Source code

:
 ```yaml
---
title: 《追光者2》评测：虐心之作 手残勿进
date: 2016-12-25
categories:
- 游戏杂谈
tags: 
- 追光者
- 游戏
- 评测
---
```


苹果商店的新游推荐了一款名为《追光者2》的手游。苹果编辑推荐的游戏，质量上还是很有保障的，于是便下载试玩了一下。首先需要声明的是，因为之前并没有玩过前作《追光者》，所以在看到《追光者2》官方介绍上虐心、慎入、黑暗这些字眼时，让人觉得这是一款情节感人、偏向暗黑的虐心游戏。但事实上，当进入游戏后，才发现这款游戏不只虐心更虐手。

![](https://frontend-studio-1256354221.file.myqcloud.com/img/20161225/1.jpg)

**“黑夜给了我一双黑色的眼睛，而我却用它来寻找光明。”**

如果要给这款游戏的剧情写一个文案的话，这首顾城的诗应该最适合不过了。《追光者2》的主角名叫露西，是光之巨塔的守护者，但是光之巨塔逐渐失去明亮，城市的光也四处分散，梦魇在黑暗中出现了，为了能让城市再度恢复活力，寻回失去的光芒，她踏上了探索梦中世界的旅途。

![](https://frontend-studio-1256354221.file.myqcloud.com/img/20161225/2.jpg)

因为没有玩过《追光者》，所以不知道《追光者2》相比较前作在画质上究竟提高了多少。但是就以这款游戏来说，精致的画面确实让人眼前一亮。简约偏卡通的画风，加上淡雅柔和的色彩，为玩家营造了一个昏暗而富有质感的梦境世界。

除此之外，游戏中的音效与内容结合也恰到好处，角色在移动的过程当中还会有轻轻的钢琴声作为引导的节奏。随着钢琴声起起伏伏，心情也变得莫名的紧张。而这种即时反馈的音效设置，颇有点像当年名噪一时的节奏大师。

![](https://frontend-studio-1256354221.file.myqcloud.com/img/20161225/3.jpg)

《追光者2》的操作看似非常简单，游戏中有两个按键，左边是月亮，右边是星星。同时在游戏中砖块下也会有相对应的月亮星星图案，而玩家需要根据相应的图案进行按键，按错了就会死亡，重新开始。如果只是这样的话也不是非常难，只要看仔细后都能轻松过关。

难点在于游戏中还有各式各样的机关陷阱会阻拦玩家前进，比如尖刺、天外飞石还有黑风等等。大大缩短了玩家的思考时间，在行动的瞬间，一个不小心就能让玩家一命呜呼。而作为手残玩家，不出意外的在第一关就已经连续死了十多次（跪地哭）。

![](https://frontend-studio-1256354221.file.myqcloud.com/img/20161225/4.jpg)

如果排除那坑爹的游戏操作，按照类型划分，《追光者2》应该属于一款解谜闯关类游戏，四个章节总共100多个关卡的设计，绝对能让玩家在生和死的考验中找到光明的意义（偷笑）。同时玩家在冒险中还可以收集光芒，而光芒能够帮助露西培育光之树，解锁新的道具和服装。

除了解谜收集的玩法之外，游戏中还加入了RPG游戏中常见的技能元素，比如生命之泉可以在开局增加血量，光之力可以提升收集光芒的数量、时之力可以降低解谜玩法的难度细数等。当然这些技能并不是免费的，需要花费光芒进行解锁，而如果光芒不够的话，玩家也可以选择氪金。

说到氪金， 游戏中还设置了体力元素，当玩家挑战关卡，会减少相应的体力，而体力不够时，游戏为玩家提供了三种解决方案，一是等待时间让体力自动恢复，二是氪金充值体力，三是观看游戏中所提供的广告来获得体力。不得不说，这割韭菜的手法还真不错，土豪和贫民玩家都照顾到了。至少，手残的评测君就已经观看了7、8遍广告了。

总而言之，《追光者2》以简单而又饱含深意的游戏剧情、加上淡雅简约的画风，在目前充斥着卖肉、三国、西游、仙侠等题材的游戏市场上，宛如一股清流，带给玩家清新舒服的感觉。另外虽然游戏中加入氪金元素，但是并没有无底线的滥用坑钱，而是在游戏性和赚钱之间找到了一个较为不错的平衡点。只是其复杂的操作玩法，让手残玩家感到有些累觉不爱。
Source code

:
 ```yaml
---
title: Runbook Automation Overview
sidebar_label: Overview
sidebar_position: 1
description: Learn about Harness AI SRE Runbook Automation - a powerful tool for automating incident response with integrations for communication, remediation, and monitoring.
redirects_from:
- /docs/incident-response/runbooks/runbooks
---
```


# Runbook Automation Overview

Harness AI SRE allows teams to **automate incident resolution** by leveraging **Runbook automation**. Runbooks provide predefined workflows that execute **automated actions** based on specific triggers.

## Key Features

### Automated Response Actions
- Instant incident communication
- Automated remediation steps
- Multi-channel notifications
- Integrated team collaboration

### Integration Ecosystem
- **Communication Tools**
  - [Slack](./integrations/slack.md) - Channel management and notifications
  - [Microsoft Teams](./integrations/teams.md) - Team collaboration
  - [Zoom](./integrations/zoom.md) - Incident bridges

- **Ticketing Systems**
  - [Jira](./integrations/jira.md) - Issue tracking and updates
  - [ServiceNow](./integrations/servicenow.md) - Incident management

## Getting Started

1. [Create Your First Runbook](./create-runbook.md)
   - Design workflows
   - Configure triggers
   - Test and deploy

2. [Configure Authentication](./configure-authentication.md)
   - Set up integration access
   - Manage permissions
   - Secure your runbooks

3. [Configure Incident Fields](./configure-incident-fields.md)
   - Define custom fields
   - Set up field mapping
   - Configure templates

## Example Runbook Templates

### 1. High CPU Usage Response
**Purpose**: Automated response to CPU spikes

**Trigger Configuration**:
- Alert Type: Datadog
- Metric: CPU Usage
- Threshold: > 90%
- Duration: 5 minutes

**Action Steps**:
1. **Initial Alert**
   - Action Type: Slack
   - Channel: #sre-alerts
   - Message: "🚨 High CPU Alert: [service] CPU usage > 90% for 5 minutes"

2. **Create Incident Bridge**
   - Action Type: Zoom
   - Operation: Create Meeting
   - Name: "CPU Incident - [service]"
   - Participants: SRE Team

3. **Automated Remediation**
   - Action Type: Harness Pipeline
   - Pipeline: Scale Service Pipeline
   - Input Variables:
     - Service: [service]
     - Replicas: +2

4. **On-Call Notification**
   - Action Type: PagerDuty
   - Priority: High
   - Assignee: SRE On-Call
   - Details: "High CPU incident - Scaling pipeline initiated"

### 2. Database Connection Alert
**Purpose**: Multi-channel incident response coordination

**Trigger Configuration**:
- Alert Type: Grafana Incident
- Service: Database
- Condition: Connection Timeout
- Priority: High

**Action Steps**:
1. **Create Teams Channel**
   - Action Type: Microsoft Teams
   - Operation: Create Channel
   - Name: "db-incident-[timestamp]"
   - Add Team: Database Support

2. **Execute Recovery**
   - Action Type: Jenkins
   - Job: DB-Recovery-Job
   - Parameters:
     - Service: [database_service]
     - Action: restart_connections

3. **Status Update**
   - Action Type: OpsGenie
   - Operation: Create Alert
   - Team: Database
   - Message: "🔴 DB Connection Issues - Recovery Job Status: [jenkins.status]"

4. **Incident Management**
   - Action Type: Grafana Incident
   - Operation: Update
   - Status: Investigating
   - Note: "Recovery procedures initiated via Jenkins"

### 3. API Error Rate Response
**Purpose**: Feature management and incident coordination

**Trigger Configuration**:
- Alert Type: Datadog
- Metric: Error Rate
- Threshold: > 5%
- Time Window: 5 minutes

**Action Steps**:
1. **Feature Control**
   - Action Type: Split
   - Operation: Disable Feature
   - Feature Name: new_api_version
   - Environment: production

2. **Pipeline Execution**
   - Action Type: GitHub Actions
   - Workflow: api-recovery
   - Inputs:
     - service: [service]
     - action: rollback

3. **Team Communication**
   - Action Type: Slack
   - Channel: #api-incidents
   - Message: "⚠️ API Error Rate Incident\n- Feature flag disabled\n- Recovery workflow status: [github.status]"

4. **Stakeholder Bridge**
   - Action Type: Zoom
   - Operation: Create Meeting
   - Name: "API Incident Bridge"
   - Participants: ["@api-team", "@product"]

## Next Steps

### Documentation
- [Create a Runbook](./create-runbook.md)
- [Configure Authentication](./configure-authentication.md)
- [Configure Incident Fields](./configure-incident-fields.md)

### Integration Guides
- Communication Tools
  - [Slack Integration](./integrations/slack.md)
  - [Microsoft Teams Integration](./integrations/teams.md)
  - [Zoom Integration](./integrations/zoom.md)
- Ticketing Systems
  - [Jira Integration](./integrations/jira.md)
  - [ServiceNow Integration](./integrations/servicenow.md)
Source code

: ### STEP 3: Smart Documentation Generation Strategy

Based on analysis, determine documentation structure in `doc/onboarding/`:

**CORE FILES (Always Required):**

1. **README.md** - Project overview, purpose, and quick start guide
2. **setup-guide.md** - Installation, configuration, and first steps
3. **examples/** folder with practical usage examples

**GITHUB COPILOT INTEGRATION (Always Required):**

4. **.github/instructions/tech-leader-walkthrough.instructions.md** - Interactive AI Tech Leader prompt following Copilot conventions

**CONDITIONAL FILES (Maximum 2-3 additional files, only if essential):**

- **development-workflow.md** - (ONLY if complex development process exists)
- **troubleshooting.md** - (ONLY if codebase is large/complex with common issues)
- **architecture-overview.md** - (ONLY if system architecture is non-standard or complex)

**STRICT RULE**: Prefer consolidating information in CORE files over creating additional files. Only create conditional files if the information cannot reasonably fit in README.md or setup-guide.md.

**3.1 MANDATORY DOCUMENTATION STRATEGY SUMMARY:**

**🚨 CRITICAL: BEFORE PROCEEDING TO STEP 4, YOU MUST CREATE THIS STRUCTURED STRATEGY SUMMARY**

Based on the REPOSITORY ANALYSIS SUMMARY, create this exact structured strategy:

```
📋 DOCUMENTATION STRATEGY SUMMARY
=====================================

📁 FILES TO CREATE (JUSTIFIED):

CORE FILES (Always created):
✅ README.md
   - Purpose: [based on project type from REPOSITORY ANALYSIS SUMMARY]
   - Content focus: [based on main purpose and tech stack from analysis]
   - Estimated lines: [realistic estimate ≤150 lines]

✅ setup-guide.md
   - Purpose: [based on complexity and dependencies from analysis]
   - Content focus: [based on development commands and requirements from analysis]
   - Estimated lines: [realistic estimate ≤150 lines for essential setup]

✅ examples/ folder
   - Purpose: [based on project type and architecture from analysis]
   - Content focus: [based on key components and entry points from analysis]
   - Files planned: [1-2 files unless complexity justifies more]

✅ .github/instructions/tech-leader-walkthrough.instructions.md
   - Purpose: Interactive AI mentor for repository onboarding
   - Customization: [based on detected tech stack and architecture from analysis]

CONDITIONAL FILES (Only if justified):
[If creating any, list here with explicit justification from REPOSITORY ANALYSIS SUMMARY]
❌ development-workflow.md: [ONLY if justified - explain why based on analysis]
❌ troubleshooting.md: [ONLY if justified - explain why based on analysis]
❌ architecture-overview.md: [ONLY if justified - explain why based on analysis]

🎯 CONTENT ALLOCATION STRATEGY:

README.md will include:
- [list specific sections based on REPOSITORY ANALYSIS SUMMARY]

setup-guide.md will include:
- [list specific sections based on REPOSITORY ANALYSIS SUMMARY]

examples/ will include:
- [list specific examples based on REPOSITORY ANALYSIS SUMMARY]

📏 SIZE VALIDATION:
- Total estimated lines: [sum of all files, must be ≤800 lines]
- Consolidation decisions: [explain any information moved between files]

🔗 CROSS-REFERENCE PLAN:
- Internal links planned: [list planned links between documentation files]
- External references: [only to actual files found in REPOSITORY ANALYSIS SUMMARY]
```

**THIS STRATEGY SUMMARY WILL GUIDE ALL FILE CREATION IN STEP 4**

* * * *

## [ASSIGNMENT]
Reproduce exactly the lines that run from the start of the records to the line with "苹果商店的新游推荐了一款名为", both included.

## [EXERCISE RESPONSE]
Source code

:
 ```yaml
---
title: 《追光者2》评测：虐心之作 手残勿进
date: 2016-12-25
categories:
- 游戏杂谈
tags: 
- 追光者
- 游戏
- 评测
---
```


苹果商店的新游推荐了一款名为《追光者2》的手游。苹果编辑推荐的游戏，质量上还是很有保障的，于是便下载试玩了一下。首先需要声明的是，因为之前并没有玩过前作《追光者》，所以在看到《追光者2》官方介绍上虐心、慎入、黑暗这些字眼时，让人觉得这是一款情节感人、偏向暗黑的虐心游戏。但事实上，当进入游戏后，才发现这款游戏不只虐心更虐手。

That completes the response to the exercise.